You do not need any special tools to check your brake pads and discs beyond a ruler, a flashlight, and a jack if removal of the wheel is required. Depending on the type of wheels you have, you may or may not have to remove them to see the brake discs. Whether you can look through the holes in your alloy wheels or you must remove the wheel, you should be able to see the shiny disc that touches the brake pad.

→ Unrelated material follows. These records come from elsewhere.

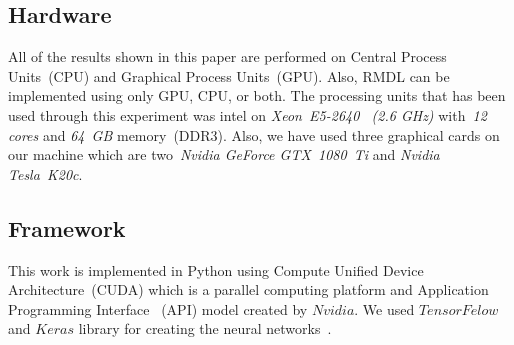 \documentclass[sigconf, final]{acmart}
\begin{document}
\subsection{Hardware}
All of the results shown in this paper are performed on Central Process Units~(CPU) and Graphical Process Units~(GPU). Also, RMDL can be implemented using only GPU, CPU, or both. The processing units that has been used through this experiment was intel on \textit{Xeon~E5-2640~ (2.6 GHz)} with~\textit{12 cores} and \textit{64~GB} memory~(DDR3). Also, we have used three graphical cards on our machine which are two~\textit{Nvidia GeForce GTX~1080~Ti} and \textit{Nvidia Tesla~K20c}.
\subsection{Framework}
This work is implemented in Python using Compute Unified Device Architecture~(CUDA) which is a parallel computing platform and Application Programming Interface ~(API) model created by $Nvidia$. We used $TensorFelow$ and $Keras$ library for creating the neural networks~\cite{abadi2016tensorflow,chollet2015keras}. 
\end{document}
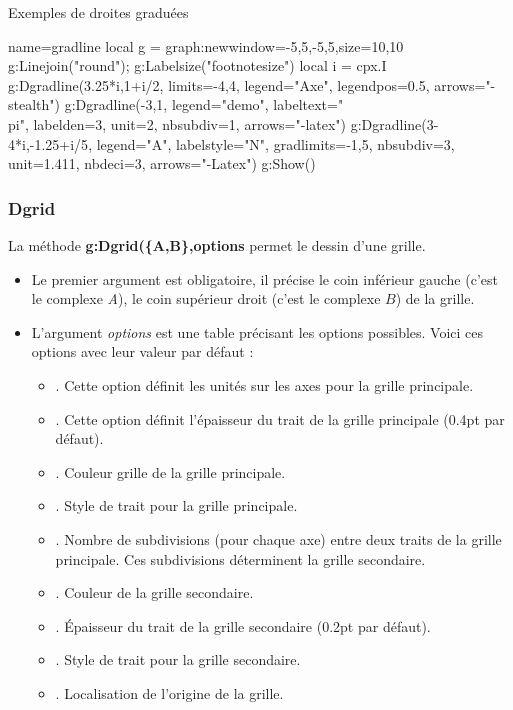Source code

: \begin{demo}{Exemples de droites graduées}
\begin{luadraw}{name=gradline}
local g = graph:new{window={-5,5,-5,5},size={10,10}}
g:Linejoin("round"); g:Labelsize("footnotesize")
local i = cpx.I
g:Dgradline({3.25*i,1+i/2}, {limits={-4,4}, legend="Axe", legendpos=0.5, arrows="-stealth"})
g:Dgradline({-3,1}, {legend="demo", labeltext="\\pi", labelden=3, unit=2, nbsubdiv=1, arrows="-latex"})
g:Dgradline({3-4*i,-1.25+i/5}, {legend="A", labelstyle="N", gradlimits={-1,5}, nbsubdiv=3, unit=1.411, nbdeci=3, arrows="-Latex"})
g:Show()
\end{luadraw}
\end{demo}

\subsubsection{Dgrid}

La méthode \textbf{g:Dgrid(\{A,B\},options} permet le dessin d'une grille.
\begin{itemize}
    \item Le premier argument est obligatoire, il précise le coin inférieur gauche (c'est le complexe \emph{A}), le coin supérieur droit (c'est le complexe $B$) de la grille.
    \item L'argument \emph{options} est une table précisant les options possibles. Voici ces options avec leur valeur par défaut :
        \begin{itemize}
            \item {}. Cette option définit les unités sur les axes pour la grille principale.
            \item {}. Cette option définit l'épaisseur du trait de la grille principale (0.4pt par défaut).
            \item {}. Couleur grille de la grille principale.
            \item {}. Style de trait pour la grille principale.
            \item {}. Nombre de subdivisions (pour chaque axe) entre deux traits de la grille principale. Ces subdivisions déterminent la grille secondaire.
            \item {}. Couleur de la grille secondaire.
            \item {}. Épaisseur du trait de la grille secondaire (0.2pt par défaut).
            \item {}. Style de trait pour la grille secondaire.
            \item {}. Localisation de l'origine de la grille.
        \end{itemize}
\end{itemize}

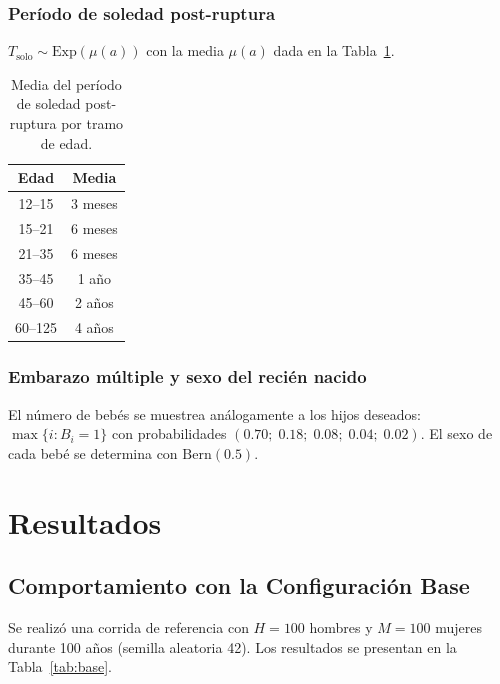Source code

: \documentclass[12pt, a4paper]{article}
\newcommand{\Exp}[1]{\mathrm{Exp}\!\left(#1\right)}
\newcommand{\Bern}[1]{\mathrm{Bern}\!\left(#1\right)}
\begin{document}
\subsubsection*{Período de soledad post-ruptura}

$T_\mathrm{solo} \sim \Exp{\mu(a)}$ con la media $\mu(a)$ dada en la
Tabla~\ref{tab:soledad}.

\begin{table}[H]
  \centering
  \caption{Media del período de soledad post-ruptura por tramo de edad.}
  \label{tab:soledad}
  \begin{tabular}{@{}cc@{}}
    \toprule
    \textbf{Edad} & \textbf{Media} \\
    \midrule
    12--15   & 3 meses \\
    15--21   & 6 meses \\
    21--35   & 6 meses \\
    35--45   & 1 año \\
    45--60   & 2 años \\
    60--125  & 4 años \\
    \bottomrule
  \end{tabular}
\end{table}

\subsubsection*{Embarazo múltiple y sexo del recién nacido}

El número de bebés se muestrea análogamente a los hijos deseados:
$\max\{i : B_i = 1\}$ con probabilidades $(0.70;\; 0.18;\; 0.08;\; 0.04;\;
0.02)$. El sexo de cada bebé se determina con $\Bern{0.5}$.

\section{Resultados}

\subsection{Comportamiento con la Configuración Base}

Se realizó una corrida de referencia con $H = 100$ hombres y $M = 100$
mujeres durante 100 años (semilla aleatoria 42). Los resultados se
presentan en la Tabla~\ref{tab:base}.
\end{document}

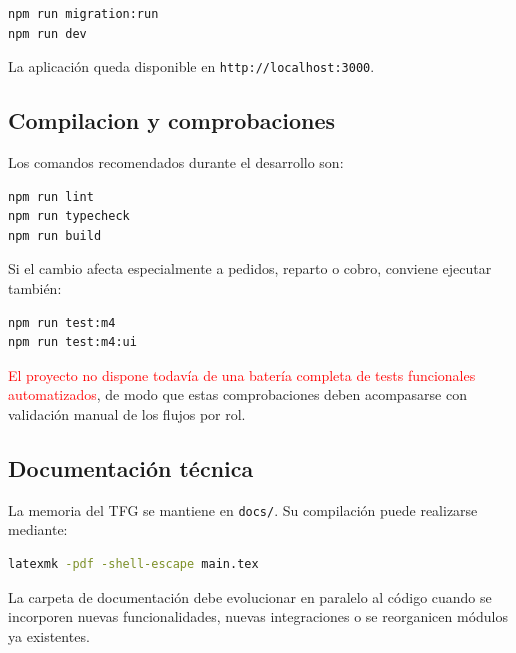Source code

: \begin{lstlisting}[language=bash]
npm run migration:run
npm run dev
\end{lstlisting}

La aplicación queda disponible en \texttt{http://localhost:3000}.

\subsection{Compilacion y comprobaciones}

Los comandos recomendados durante el desarrollo son:

\begin{lstlisting}[language=bash]
npm run lint
npm run typecheck
npm run build
\end{lstlisting}

Si el cambio afecta especialmente a pedidos, reparto o cobro, conviene ejecutar también:

\begin{lstlisting}[language=bash]
npm run test:m4
npm run test:m4:ui
\end{lstlisting}

\textcolor{red}{El proyecto no dispone todavía de una batería completa de tests funcionales automatizados}, de modo que estas comprobaciones deben acompasarse con validación manual de los flujos por rol.

\subsection{Documentación técnica}

La memoria del TFG se mantiene en \texttt{docs/}. Su compilación puede realizarse mediante:

\begin{lstlisting}[language=bash]
latexmk -pdf -shell-escape main.tex
\end{lstlisting}

La carpeta de documentación debe evolucionar en paralelo al código cuando se incorporen nuevas funcionalidades, nuevas integraciones o se reorganicen módulos ya existentes.
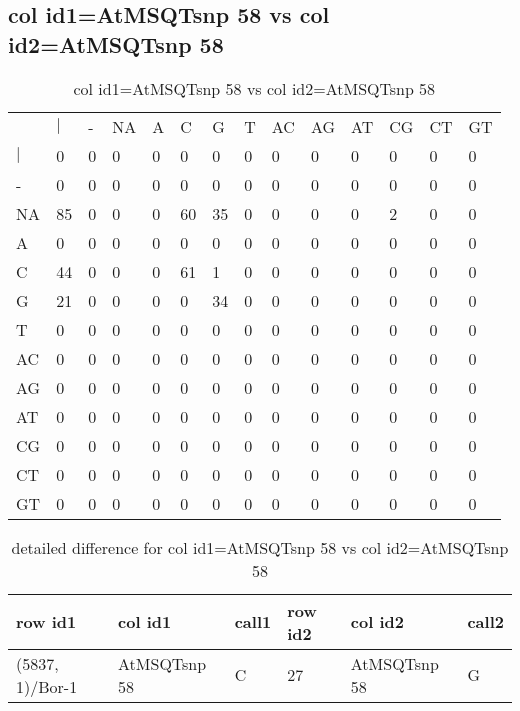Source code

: \subsection{col id1=AtMSQTsnp 58 vs col id2=AtMSQTsnp 58}
\begin{center}
\begin{longtable}{|l|l|l|l|l|l|l|l|l|l|l|l|l|l|}
\caption{col id1=AtMSQTsnp 58 vs col id2=AtMSQTsnp 58} \label{table_dm948}\\
\hline
\\
\hline
&$|$&-&NA&A&C&G&T&AC&AG&AT&CG&CT&GT\\
$|$&0&0&0&0&0&0&0&0&0&0&0&0&0\\
-&0&0&0&0&0&0&0&0&0&0&0&0&0\\
NA&85&0&0&0&60&35&0&0&0&0&2&0&0\\
A&0&0&0&0&0&0&0&0&0&0&0&0&0\\
C&44&0&0&0&61&1&0&0&0&0&0&0&0\\
G&21&0&0&0&0&34&0&0&0&0&0&0&0\\
T&0&0&0&0&0&0&0&0&0&0&0&0&0\\
AC&0&0&0&0&0&0&0&0&0&0&0&0&0\\
AG&0&0&0&0&0&0&0&0&0&0&0&0&0\\
AT&0&0&0&0&0&0&0&0&0&0&0&0&0\\
CG&0&0&0&0&0&0&0&0&0&0&0&0&0\\
CT&0&0&0&0&0&0&0&0&0&0&0&0&0\\
GT&0&0&0&0&0&0&0&0&0&0&0&0&0\\
\hline
\end{longtable}
\end{center}

\begin{center}
\begin{longtable}{|l|l|l|l|l|l|}
\caption{detailed difference for col id1=AtMSQTsnp 58 vs col id2=AtMSQTsnp 58} \label{table_dm949}\\
\hline
row id1&col id1&call1&row id2&col id2&call2\\
\hline
(5837, 1)/Bor-1&AtMSQTsnp 58&C&27&AtMSQTsnp 58&G\\
\hline
\end{longtable}
\end{center}

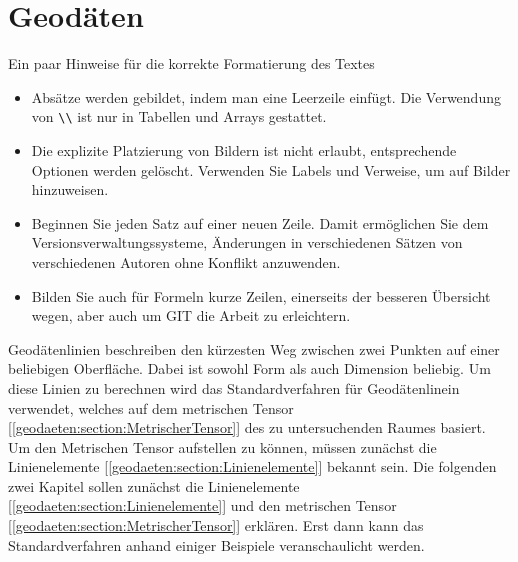 %
%
%
%
\chapter{Geodäten\label{chapter:geodaeten}}
\begin{refsection}

Ein paar Hinweise für die korrekte Formatierung des Textes
\begin{itemize}
\item
Absätze werden gebildet, indem man eine Leerzeile einfügt.
Die Verwendung von \verb+\\+ ist nur in Tabellen und Arrays gestattet.
\item
Die explizite Platzierung von Bildern ist nicht erlaubt, entsprechende
Optionen werden gelöscht. 
Verwenden Sie Labels und Verweise, um auf Bilder hinzuweisen.
\item
Beginnen Sie jeden Satz auf einer neuen Zeile. 
Damit ermöglichen Sie dem Versionsverwaltungssysteme, Änderungen
in verschiedenen Sätzen von verschiedenen Autoren ohne Konflikt 
anzuwenden.
\item 
Bilden Sie auch für Formeln kurze Zeilen, einerseits der besseren
Übersicht wegen, aber auch um GIT die Arbeit zu erleichtern.
\end{itemize}
Geodätenlinien beschreiben den kürzesten Weg zwischen zwei Punkten auf einer beliebigen Oberfläche.
Dabei ist sowohl Form als auch Dimension beliebig.
Um diese Linien zu berechnen wird das Standardverfahren für Geodätenlinein verwendet, welches auf dem metrischen Tensor [\ref{geodaeten:section:MetrischerTensor}] des zu untersuchenden Raumes basiert.
Um den Metrischen Tensor aufstellen zu können, müssen zunächst die Linienelemente [\ref{geodaeten:section:Linienelemente}] bekannt sein.
Die folgenden zwei Kapitel sollen zunächst die Linienelemente [\ref{geodaeten:section:Linienelemente}] und den metrischen Tensor [\ref{geodaeten:section:MetrischerTensor}] erklären.
Erst dann kann das Standardverfahren anhand einiger Beispiele veranschaulicht werden.





\printbibliography[heading=subbibliography]
\end{refsection}

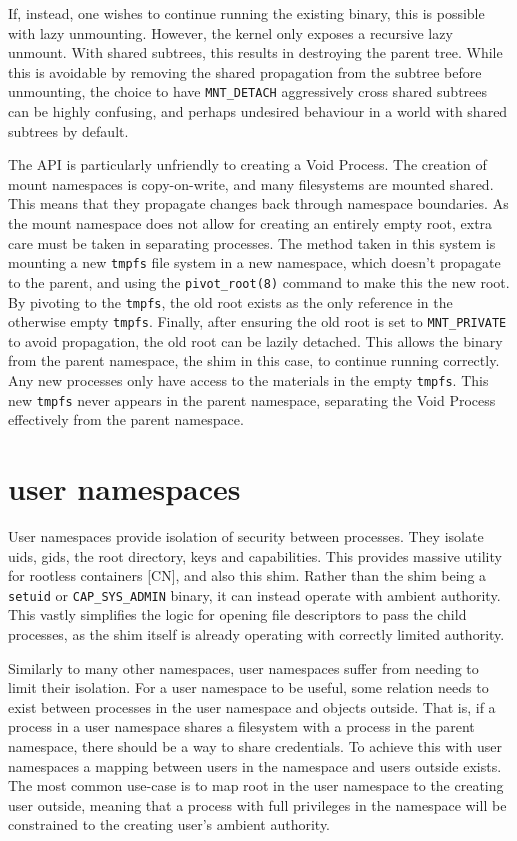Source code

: \documentclass[a4paper,12pt,twoside,openright]{report}
\begin{document}
If, instead, one wishes to continue running the existing binary, this is possible with lazy unmounting. However, the kernel only exposes a recursive lazy unmount. With shared subtrees, this results in destroying the parent tree. While this is avoidable by removing the shared propagation from the subtree before unmounting, the choice to have \texttt{MNT\_DETACH} aggressively cross shared subtrees can be highly confusing, and perhaps undesired behaviour in a world with shared subtrees by default.

The API is particularly unfriendly to creating a Void Process. The creation of mount namespaces is copy-on-write, and many filesystems are mounted shared. This means that they propagate changes back through namespace boundaries. As the mount namespace does not allow for creating an entirely empty root, extra care must be taken in separating processes. The method taken in this system is mounting a new \texttt{tmpfs} file system in a new namespace, which doesn't propagate to the parent, and using the \texttt{pivot\_root(8)} command to make this the new root. By pivoting to the \texttt{tmpfs}, the old root exists as the only reference in the otherwise empty \texttt{tmpfs}. Finally, after ensuring the old root is set to \texttt{MNT\_PRIVATE} to avoid propagation, the old root can be lazily detached. This allows the binary from the parent namespace, the shim in this case, to continue running correctly. Any new processes only have access to the materials in the empty \texttt{tmpfs}. This new \texttt{tmpfs} never appears in the parent namespace, separating the Void Process effectively from the parent namespace.

\section{user namespaces}
\label{sec:voiding-user}

User namespaces provide isolation of security between processes. They isolate uids, gids, the root directory, keys and capabilities. This provides massive utility for rootless containers [CN], and also this shim. Rather than the shim being a \texttt{setuid} or \texttt{CAP\_SYS\_ADMIN} binary, it can instead operate with ambient authority. This vastly simplifies the logic for opening file descriptors to pass the child processes, as the shim itself is already operating with correctly limited authority.

Similarly to many other namespaces, user namespaces suffer from needing to limit their isolation. For a user namespace to be useful, some relation needs to exist between processes in the user namespace and objects outside. That is, if a process in a user namespace shares a filesystem with a process in the parent namespace, there should be a way to share credentials. To achieve this with user namespaces a mapping between users in the namespace and users outside exists. The most common use-case is to map root in the user namespace to the creating user outside, meaning that a process with full privileges in the namespace will be constrained to the creating user's ambient authority.
\end{document}
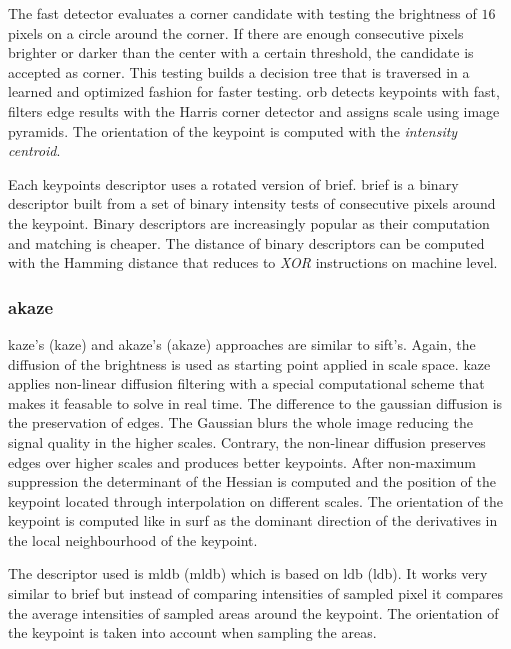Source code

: The \acrshort{fast} detector evaluates a corner candidate with testing the brightness of $16$ pixels on a circle around the corner.
If there are enough consecutive pixels brighter or darker than the center with a certain threshold, the candidate is accepted as corner.
This testing builds a decision tree that is traversed in a learned and optimized fashion for faster testing.
\acrshort{orb} detects keypoints with \acrshort{fast}, filters edge results with the Harris corner detector\cite{harris_1988} and assigns scale using image pyramids.
The orientation of the keypoint is computed with the \emph{intensity centroid}\cite{rosin_cviu99}.

Each keypoints descriptor uses a rotated version of \acrshort{brief}.
\acrshort{brief} is a binary descriptor built from a set of binary intensity tests of consecutive pixels around the keypoint.
Binary descriptors are increasingly popular as their computation and matching is cheaper.
The distance of binary descriptors can be computed with the Hamming distance that reduces to \emph{XOR} instructions on machine level.

\subsubsection{\acrshort{akaze}}

\acrshort{kaze}'s\cite{alcantarilla_eccv12} (\acrlong{kaze}) and \acrshort{akaze}\cite{alcantarilla_bmva13}'s (\acrlong{akaze}) approaches are similar to \acrshort{sift}'s.
Again, the diffusion of the brightness is used as starting point applied in scale space.
\acrshort{kaze} applies non-linear diffusion filtering with a special computational scheme that makes it feasable to solve in real time.
The difference to the gaussian diffusion is the preservation of edges.
The Gaussian blurs the whole image reducing the signal quality in the higher scales.
Contrary, the non-linear diffusion preserves edges over higher scales and produces better keypoints.
After non-maximum suppression the determinant of the Hessian is computed and the position of the keypoint located through interpolation on different scales.
The orientation of the keypoint is computed like in \acrshort{surf} as the dominant direction of the derivatives in the local neighbourhood of the keypoint.

The descriptor used is \acrshort{mldb} (\acrlong{mldb}) which is based on \acrshort{ldb}\cite{yang_ismar12} (\acrlong{ldb}).
It works very similar to \acrshort{brief} but instead of comparing intensities of sampled pixel it compares the average intensities of sampled areas around the keypoint.
The orientation of the keypoint is taken into account when sampling the areas.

Your brake discs may have shallow circular lines on them; that is normal wear. Brake discs often wear with normal friction from the brake pad; you should be able to distinguish these shallow grooves as they will be regular in shape and thickness. However, the brake discs should not be pitted or have obvious rough spots. If this has happened, you may have noticed a “gripping” sensation on your brakes when you apply them, as well. If your discs are obviously damaged, they should be replaced. Always replace brake pads in pairs, front and back; if you only replace one, you run the risk of having your brakes operate differently on each side, which can pose a safety hazard as well as causing undue stress on your autombile. When brake discs are replaced, they will take a short while to adjust and begin to wear, so drive carefully for the first few weeks; avoid sudden stops if possible.
Next you can check your brake pads. There is not much to check here except the thickness of the pads. Look up at the top of the discs; you may have to crane around a little to see the pads. If the pads have worn to 1/8 of an inch or less in thickness, it is time to replace them. You may also hear a slight squealing noise when the brakes are applied if the pads have worn away to a dangerous thinness. Because the noise is slight at first, many people ignore it; this can be very dangerous and may require replacement of your discs if it is not attended to quickly. Brake pads should also always be replaced in pairs to avoid uneven wear and problems with your braking ability.
It does not hurt, while you are inspecting your brake pads and discs, to take a look at your brake lines as well. There are two: a soft rubber line and a hard metal line. If the rubber is hard or perhaps cracked, or if the metal is corroded, it is important to replace the lines as soon as possible. Leaking brake fluid may cause a dangerous drop in your ability to break; at the very least, it will make breaking more difficult. Corrosion of the metal lines is common in areas of high salt water content, such as the coast or on snowy roads.
Remember that your brakes are too important to leave to chance–check them twice yearly and have a qualified mechanic replace the parts when necessary.